About foeticide in India
In 1994, India passed a law that made foeticide a criminal offence. The Pre-conception and Pre-natal Diagnostic Techniques (Prohibition of Sex Selection Act) states quite clearly that it exists to regulate in what circumstances a foetus may be aborted for medical reasons and to prohibit "sex determination leading to female foeticide".
Twenty two years later, almost 18 people are convicted every year and that's just the tip of the iceberg. India's child sex ratio continues to decline. It was at 945 girls to 1,000 boys in 1991 and according to the 2011 census, the number of girls is down to 918. Not only is there under-reporting, there are also some rather fabulous explanations given for the skewed sex ratio. In Delhi, one nursing home's rep said, "We have no control over this, it's God's selection." The sex ratio at this nursing home is 789 girls for every 1,000 boys.
By the way, random fact: male foetuses and infant boys are more fragile than girls. Not only are they more vulnerable to disease and medical complications in utero and soon after they're born, newborn boys are actually about four to six behind in development than newborn girls. Which means in the moment that they're born, girls are just a little bit ahead of boys. Evidently, that doesn't last very long in a patriarchal society, but interesting, no?
A Book for Puchku is a little book about a big problem. Puchku is a bookworm and she needs a new book because she's finished the ones she had at hand. Two things make this book special. First, the illustrations by Rajiv Eipe, who created this adorable, purple pudding of a munchkin. Every page is a delight, filled with cuteness and quirk. Second, Pratham Books' StoryWeaver project is a freely accessible library of amazing stories for kids, in a dazzling array of Indian languages. It's also a repository of some of the finest illustrations you'll see and some incredible stories and it is all sorts of awesome that A Book for Puchku belongs to this library.

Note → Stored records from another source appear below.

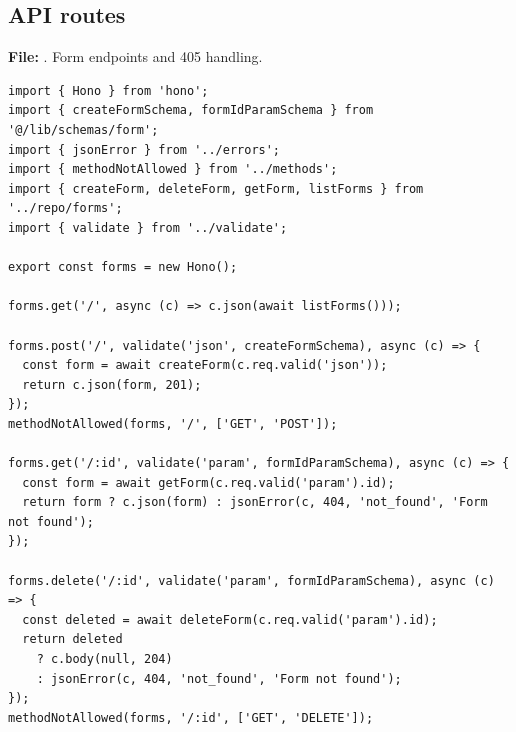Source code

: \documentclass[11pt,a4paper]{article}
\begin{document}
\subsection{API routes}
\textbf{File:} . Form endpoints and 405 handling.\par
\begin{lstlisting}
import { Hono } from 'hono';
import { createFormSchema, formIdParamSchema } from '@/lib/schemas/form';
import { jsonError } from '../errors';
import { methodNotAllowed } from '../methods';
import { createForm, deleteForm, getForm, listForms } from '../repo/forms';
import { validate } from '../validate';

export const forms = new Hono();

forms.get('/', async (c) => c.json(await listForms()));

forms.post('/', validate('json', createFormSchema), async (c) => {
  const form = await createForm(c.req.valid('json'));
  return c.json(form, 201);
});
methodNotAllowed(forms, '/', ['GET', 'POST']);

forms.get('/:id', validate('param', formIdParamSchema), async (c) => {
  const form = await getForm(c.req.valid('param').id);
  return form ? c.json(form) : jsonError(c, 404, 'not_found', 'Form not found');
});

forms.delete('/:id', validate('param', formIdParamSchema), async (c) => {
  const deleted = await deleteForm(c.req.valid('param').id);
  return deleted
    ? c.body(null, 204)
    : jsonError(c, 404, 'not_found', 'Form not found');
});
methodNotAllowed(forms, '/:id', ['GET', 'DELETE']);
\end{lstlisting}
\end{document}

A Book for Puchku is available on StoryWeaver and a print version will be out in 2018.
The Painter: A Life of Ravi Varma was published in 2009. It was listed among the best non-fiction books of the year by Business Standard. If you'd like to glimpse some reader reviews, take a look at its Good Reads page.
Although it is technically out of print, The Painter can be spotted occasionally in second-hand book stalls. There is a Kindle version available here.
'Raja' Ravi Varma
He wasn't really a Raja (king), even though his grand daughter would become the Maharani (queen) of the state of Travancore which is in modern-day Kerala. Ravi Varma was born into an aristocratic family in Kilimanoor, a speck of a village that is a few hours away from Thiruvananthapuram. In a time when art was considered a lowly profession, Ravi Varma resolutely decided he was going to be a painter and that he'd give the art a respectability.
By the end of his life, Ravi Varma had — in an era of steam engines and carts — travelled from the southern tip of Travancore to Lahore and further up north. He'd hobnobbed with royalty (which may be one reason why the British assumed he was a Raja) and established himself as the most highly-paid artist in the country. Decades before anyone had grasped the concept of pop art, Ravi Varma realised that art needed to be accessible and not locked away in private palaces. So he set up a printing press that would be his financial ruin, but which we can thank for creating the genre of kitschy calendar art that remains wildly popular even today.
Set in an subcontinent that was slowly and proudly developing a sense of a united Indian identity, Ravi Varma's life as a painter reflects a country discovering itself and modernity.